3 made the recess created by removing the sliding mitre up with tuffnol plate

4 Measuring the parallelism between the mitre, have got it to less tan 0.25mm (9 thou) should I try to improve or is this an acceptable value.












I used vernier gauge to measure saw blade to mitre track, I zeroed the gauge at one point, rotated the blade to the other side of the table, used the same part of the blade. When rotating back to start position it reads zero so measuring is accurate.


----------



## jenspytlich (8 Aug 2016)

Hi John,

I realise it's been a while since you posted this, but I thought I'd ask a question anyway.

I saw your post on routerforums about switching out the Bosch GTS 10 XC arbor to one from a 4100 model. Just completed that switch myself, which was a lot easier then I hat imagined.

Now I am about to attempt to add a 3/4 inch miter track to the saw, just like in your post here.

My question is as follows: How did you attach the miter channel to the saw? Is it attached to the tuffnol plate, or diretly to the saw? Did you drill and tap the aluminum base to attach the track?

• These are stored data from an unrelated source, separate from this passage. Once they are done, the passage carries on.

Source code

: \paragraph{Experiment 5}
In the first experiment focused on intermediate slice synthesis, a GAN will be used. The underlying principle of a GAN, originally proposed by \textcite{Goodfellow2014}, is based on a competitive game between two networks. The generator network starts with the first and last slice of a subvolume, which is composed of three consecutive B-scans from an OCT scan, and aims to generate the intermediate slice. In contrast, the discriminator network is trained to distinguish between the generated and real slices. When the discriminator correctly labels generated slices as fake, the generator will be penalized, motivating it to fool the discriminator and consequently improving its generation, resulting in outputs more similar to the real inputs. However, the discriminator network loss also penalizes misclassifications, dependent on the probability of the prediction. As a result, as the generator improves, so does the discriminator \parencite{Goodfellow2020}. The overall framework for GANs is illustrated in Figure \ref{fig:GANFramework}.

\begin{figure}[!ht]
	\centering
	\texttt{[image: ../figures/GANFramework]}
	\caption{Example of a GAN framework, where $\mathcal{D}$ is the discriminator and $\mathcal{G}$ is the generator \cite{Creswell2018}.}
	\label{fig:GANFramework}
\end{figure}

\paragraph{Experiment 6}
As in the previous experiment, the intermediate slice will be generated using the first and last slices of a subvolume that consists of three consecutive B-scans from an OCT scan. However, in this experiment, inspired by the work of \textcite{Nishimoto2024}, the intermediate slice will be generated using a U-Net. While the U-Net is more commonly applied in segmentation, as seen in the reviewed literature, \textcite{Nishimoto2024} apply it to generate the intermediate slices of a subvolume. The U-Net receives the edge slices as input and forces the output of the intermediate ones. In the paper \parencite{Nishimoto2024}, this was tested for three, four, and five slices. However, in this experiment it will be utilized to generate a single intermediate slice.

I am thinking about glueing in the channel but I am not quite sure yet if that is a good way to do it.

Thanks.

/Jens


----------



## jolly1 (8 Aug 2016)

I removed the sliding table to the left of the blade. It was approx 0.5 mm above the table. Purchased some tuffnol. Cut two pieces, installed by drilling and screwing down to the recess where the sliding table was. Then installed the 3/4 inch track (axminster) installed and screwed down second piece of Tuffnol. Had to fit and refit to shim tuffnol up to level with the table.

I can now use an improved Miter slider.

If you look at my post you can see the tuffnol plate and track


----------



## jenspytlich (11 Aug 2016)

Hi again,

Thanks for getting back to me on an old post like this.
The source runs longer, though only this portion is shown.